Segment Open
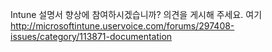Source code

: <Token xmlns:xlink="http://www.w3.org/1999/xlink">Intune 설명서 향상에 참여하시겠습니까? 의견을 게시해 주세요.  <externalLink>
              <linkText>여기</linkText>
              <linkUri>http://microsoftintune.uservoice.com/forums/297408-issues/category/113871-documentation</linkUri>
       </externalLink>
</Token>


<!--HONumber=May16_HO1-->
Segment Closed
Exercise aim: Look through the entries above and find each line where the word "Token" occurs; copy those lines.

Your solution:
: <Token xmlns:xlink="http://www.w3.org/1999/xlink">Intune 설명서 향상에 참여하시겠습니까? 의견을 게시해 주세요.  <externalLink>
</Token>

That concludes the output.